(Plain-text document sources)

++++++++++++++++++++

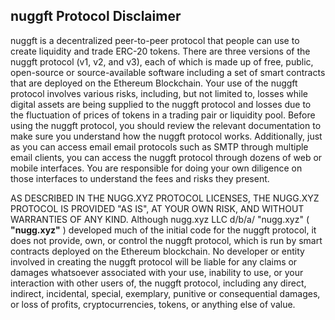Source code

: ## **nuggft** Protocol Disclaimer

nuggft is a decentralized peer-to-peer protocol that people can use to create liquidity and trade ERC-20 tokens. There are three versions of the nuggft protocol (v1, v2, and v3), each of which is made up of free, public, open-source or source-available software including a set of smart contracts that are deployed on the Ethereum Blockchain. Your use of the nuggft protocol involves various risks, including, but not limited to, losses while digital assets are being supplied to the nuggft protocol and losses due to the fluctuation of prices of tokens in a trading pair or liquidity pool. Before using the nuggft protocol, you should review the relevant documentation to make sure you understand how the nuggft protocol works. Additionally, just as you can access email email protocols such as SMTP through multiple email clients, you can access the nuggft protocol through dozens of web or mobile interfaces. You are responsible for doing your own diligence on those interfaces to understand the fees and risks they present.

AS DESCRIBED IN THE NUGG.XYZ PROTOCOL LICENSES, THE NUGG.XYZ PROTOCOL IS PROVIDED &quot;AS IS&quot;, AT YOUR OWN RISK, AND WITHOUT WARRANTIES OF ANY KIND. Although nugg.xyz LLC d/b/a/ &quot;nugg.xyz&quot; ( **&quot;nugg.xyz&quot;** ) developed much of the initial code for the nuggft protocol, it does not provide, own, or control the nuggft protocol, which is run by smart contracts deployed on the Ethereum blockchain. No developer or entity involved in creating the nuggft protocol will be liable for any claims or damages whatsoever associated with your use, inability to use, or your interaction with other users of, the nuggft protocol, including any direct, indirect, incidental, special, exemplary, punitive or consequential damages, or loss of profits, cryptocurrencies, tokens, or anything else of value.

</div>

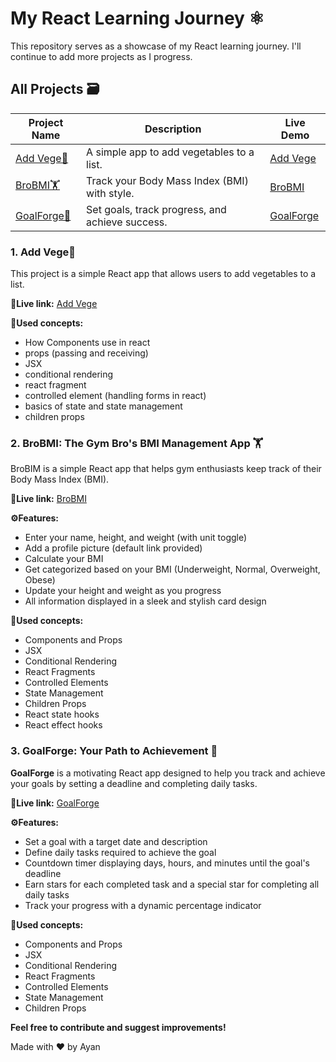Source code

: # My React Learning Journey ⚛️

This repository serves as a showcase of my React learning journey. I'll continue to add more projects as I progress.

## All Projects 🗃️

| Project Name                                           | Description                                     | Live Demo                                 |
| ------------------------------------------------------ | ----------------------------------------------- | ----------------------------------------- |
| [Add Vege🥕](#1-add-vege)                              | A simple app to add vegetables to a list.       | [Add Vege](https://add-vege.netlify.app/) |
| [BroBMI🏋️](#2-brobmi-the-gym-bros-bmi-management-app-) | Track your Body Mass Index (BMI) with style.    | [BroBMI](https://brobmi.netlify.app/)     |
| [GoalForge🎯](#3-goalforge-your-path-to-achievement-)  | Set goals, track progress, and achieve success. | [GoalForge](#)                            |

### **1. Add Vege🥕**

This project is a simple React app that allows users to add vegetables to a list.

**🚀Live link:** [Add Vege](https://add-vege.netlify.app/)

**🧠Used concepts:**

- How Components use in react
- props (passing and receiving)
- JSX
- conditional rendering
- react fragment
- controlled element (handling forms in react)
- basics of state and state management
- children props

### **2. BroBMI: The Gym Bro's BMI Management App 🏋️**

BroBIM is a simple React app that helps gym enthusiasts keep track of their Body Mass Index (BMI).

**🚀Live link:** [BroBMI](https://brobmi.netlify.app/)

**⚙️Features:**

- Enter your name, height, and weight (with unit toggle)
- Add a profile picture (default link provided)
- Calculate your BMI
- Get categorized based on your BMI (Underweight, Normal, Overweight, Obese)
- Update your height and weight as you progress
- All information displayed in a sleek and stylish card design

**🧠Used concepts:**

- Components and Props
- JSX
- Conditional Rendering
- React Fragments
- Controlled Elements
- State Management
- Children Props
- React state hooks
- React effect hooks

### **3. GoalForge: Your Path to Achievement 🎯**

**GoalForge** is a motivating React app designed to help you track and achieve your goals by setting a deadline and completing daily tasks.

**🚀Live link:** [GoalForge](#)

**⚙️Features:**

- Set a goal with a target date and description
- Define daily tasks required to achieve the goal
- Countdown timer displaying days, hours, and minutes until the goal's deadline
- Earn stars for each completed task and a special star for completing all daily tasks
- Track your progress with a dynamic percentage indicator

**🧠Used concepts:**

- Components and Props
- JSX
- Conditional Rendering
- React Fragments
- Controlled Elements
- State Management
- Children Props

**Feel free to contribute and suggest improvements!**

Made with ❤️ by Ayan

++++++++++++++++++++

• **INSTRUCTIONS FOR THE TASK**:
Once you have read the records above, say how many of their lines contain the word "vegetables", giving only that figure.

• **PROBLEM SOLUTION**:
2